Exercise details.
Below are lines of data, and only some are wanted. Please repeat exactly those from the line that has "Правила те же" through the line that has "Собственно здесь и".

________________

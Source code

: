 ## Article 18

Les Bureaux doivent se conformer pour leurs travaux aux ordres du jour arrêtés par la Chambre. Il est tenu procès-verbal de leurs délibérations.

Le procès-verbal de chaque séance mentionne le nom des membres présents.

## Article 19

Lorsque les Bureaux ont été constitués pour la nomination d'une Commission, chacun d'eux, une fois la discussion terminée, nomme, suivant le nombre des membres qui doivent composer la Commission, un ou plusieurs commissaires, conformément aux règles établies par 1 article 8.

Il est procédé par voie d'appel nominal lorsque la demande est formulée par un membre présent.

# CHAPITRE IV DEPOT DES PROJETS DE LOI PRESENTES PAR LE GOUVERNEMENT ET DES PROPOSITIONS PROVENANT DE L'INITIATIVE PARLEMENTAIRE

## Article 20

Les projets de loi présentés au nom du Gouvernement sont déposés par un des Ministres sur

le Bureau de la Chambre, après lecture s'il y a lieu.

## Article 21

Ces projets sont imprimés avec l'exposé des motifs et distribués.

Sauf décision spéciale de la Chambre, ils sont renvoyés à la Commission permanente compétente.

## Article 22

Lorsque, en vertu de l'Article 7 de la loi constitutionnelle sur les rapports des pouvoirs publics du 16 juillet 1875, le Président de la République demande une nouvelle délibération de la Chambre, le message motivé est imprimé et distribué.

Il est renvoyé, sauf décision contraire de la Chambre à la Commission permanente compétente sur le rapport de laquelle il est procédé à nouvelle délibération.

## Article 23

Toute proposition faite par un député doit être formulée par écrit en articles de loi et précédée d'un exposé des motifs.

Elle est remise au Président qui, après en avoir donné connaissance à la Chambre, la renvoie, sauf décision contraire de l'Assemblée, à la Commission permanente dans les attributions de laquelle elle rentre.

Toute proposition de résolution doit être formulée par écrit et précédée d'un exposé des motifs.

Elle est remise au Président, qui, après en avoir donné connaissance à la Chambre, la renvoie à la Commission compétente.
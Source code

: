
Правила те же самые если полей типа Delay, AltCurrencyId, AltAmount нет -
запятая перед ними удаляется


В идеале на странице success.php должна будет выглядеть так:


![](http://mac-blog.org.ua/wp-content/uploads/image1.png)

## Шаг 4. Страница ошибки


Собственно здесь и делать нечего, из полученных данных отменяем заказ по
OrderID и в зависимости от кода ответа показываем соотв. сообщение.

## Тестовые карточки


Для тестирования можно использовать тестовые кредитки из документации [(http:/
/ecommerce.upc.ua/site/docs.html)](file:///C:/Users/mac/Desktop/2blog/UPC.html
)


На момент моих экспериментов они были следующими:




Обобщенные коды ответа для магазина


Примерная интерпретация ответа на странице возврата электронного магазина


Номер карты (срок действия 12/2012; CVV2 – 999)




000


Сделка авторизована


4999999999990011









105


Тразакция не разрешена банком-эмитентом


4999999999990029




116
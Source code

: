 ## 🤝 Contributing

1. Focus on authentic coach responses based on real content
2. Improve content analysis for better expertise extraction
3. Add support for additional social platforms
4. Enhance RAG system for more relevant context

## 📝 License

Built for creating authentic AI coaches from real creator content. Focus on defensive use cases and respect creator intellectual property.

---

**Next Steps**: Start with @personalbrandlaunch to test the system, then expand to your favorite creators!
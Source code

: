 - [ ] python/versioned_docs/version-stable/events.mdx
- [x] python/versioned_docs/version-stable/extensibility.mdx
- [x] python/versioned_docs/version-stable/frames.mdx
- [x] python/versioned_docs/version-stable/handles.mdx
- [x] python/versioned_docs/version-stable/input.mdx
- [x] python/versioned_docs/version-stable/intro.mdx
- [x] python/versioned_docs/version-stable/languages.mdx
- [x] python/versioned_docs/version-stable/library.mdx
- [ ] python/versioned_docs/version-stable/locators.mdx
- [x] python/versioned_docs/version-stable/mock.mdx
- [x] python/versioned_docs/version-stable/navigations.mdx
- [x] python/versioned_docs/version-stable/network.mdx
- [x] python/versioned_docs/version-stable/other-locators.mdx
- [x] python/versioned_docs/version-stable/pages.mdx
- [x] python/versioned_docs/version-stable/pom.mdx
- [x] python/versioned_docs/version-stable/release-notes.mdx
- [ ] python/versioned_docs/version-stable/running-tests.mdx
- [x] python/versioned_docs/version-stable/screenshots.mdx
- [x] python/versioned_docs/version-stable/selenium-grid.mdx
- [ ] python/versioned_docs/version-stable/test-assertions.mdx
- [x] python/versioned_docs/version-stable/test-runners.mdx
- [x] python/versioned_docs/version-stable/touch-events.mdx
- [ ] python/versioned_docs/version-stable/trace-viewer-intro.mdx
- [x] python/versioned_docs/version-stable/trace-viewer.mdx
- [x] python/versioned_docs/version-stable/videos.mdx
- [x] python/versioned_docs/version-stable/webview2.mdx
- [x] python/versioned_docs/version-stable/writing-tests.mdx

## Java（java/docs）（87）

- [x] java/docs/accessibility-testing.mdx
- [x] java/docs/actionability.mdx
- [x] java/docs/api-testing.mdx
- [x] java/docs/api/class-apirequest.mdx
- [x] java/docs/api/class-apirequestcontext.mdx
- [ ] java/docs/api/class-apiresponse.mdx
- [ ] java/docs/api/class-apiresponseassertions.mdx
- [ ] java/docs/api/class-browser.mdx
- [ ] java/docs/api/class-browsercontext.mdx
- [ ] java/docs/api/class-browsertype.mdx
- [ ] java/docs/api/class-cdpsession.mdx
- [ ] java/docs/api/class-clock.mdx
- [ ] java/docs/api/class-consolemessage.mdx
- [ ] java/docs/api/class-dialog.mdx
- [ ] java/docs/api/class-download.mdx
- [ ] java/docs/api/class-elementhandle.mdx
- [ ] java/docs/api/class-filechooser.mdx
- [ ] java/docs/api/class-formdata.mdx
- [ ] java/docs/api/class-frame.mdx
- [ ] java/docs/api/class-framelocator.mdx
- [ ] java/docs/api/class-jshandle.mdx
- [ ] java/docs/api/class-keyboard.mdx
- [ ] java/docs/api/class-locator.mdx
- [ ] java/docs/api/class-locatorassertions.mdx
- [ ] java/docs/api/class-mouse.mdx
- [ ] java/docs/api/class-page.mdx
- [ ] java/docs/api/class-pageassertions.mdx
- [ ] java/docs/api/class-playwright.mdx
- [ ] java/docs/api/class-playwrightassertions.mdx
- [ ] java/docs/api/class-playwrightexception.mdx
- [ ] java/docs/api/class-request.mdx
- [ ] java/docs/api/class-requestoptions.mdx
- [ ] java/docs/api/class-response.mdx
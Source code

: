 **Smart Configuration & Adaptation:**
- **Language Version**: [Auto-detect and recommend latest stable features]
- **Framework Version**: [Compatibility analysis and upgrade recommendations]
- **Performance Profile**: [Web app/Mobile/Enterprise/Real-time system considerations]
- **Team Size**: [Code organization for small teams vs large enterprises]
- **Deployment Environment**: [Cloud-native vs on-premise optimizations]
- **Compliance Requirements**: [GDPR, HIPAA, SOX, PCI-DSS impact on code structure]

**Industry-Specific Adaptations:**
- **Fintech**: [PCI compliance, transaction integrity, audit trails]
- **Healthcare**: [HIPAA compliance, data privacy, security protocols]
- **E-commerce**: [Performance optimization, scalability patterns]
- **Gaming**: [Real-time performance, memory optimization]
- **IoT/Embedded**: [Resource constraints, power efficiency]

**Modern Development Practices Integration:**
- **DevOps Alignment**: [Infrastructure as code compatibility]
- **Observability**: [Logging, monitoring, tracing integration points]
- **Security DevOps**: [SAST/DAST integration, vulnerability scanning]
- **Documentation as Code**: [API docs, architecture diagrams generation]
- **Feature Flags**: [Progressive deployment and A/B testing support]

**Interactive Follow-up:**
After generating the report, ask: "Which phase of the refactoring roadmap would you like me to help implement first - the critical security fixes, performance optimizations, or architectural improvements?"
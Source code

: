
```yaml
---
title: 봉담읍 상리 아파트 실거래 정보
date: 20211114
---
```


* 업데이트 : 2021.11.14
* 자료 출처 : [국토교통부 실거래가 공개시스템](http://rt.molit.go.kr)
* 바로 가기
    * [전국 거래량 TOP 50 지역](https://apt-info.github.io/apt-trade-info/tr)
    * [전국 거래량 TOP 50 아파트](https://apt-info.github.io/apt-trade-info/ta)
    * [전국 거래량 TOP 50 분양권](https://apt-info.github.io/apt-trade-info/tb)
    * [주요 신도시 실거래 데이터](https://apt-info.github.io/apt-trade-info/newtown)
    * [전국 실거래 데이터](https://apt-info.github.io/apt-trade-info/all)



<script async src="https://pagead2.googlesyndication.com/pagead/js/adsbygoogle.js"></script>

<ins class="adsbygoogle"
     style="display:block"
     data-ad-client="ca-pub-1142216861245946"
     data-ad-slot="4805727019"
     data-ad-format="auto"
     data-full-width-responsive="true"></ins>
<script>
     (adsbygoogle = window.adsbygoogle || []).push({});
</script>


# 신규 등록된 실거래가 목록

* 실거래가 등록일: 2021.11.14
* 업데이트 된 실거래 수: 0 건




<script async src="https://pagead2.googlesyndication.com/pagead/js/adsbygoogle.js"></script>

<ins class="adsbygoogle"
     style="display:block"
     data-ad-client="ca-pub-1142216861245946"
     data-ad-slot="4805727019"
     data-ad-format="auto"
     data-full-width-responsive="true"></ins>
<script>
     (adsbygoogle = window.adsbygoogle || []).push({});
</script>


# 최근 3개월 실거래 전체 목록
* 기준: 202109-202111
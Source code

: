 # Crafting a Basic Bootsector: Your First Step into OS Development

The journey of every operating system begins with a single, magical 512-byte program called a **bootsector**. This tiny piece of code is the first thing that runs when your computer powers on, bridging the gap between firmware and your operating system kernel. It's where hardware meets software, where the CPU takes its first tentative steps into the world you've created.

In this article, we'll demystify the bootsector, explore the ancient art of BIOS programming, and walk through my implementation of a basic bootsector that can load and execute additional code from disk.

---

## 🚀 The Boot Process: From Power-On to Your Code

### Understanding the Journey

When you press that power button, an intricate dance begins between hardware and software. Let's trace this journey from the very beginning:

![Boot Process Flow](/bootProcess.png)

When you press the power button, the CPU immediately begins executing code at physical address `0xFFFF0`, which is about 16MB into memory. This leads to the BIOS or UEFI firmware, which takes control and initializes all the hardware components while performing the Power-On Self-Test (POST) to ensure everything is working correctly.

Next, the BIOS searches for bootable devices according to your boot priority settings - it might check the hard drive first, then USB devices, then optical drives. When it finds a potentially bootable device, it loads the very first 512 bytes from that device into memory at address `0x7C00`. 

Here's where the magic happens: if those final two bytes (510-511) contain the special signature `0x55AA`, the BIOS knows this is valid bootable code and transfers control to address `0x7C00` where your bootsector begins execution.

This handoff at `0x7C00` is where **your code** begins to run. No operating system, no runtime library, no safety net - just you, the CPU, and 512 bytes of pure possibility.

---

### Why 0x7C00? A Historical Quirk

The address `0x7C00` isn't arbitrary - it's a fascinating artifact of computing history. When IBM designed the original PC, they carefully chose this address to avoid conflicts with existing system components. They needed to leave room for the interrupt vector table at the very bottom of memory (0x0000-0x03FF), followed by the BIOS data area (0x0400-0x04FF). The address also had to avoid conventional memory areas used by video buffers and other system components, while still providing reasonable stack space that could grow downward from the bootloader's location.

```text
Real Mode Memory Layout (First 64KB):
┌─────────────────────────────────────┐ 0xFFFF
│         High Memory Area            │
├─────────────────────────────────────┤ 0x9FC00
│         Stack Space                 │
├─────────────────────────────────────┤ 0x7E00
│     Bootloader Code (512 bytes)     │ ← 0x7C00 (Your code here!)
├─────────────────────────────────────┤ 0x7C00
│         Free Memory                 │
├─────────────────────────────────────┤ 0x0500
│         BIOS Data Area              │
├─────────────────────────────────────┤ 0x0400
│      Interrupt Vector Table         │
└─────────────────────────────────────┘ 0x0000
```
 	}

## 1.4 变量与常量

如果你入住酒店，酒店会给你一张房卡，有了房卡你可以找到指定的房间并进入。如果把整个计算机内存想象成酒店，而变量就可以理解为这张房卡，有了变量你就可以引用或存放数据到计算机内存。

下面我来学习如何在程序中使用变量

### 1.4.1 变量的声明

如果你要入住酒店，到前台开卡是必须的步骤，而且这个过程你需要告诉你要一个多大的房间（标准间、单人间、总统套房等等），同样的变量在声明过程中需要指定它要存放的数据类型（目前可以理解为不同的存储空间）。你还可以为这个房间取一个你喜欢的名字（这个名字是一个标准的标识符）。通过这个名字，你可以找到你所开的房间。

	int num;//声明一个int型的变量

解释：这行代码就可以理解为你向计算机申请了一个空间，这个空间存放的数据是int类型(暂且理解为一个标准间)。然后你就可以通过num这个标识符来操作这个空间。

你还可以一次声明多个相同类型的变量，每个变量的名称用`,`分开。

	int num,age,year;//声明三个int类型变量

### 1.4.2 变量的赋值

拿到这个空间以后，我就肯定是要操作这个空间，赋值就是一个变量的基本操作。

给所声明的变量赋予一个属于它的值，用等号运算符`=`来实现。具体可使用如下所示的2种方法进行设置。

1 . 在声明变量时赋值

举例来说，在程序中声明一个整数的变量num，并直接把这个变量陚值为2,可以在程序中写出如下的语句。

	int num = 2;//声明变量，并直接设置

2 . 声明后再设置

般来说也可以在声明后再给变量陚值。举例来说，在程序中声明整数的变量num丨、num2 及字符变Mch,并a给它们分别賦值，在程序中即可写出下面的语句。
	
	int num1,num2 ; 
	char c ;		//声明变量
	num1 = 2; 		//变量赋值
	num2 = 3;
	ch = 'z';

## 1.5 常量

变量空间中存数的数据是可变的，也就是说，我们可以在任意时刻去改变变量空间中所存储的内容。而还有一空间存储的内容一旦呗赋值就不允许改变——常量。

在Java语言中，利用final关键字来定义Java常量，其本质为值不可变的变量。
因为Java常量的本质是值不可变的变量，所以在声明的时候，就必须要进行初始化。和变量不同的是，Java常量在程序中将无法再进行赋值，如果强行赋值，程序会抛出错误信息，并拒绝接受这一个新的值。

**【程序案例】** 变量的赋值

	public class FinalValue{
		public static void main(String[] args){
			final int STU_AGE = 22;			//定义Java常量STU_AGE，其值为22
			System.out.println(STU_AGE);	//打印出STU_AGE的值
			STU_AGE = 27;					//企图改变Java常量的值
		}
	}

________________

Solved problem.
Правила те же самые если полей типа Delay, AltCurrencyId, AltAmount нет -
запятая перед ними удаляется


В идеале на странице success.php должна будет выглядеть так:


![](http://mac-blog.org.ua/wp-content/uploads/image1.png)

## Шаг 4. Страница ошибки


Собственно здесь и делать нечего, из полученных данных отменяем заказ по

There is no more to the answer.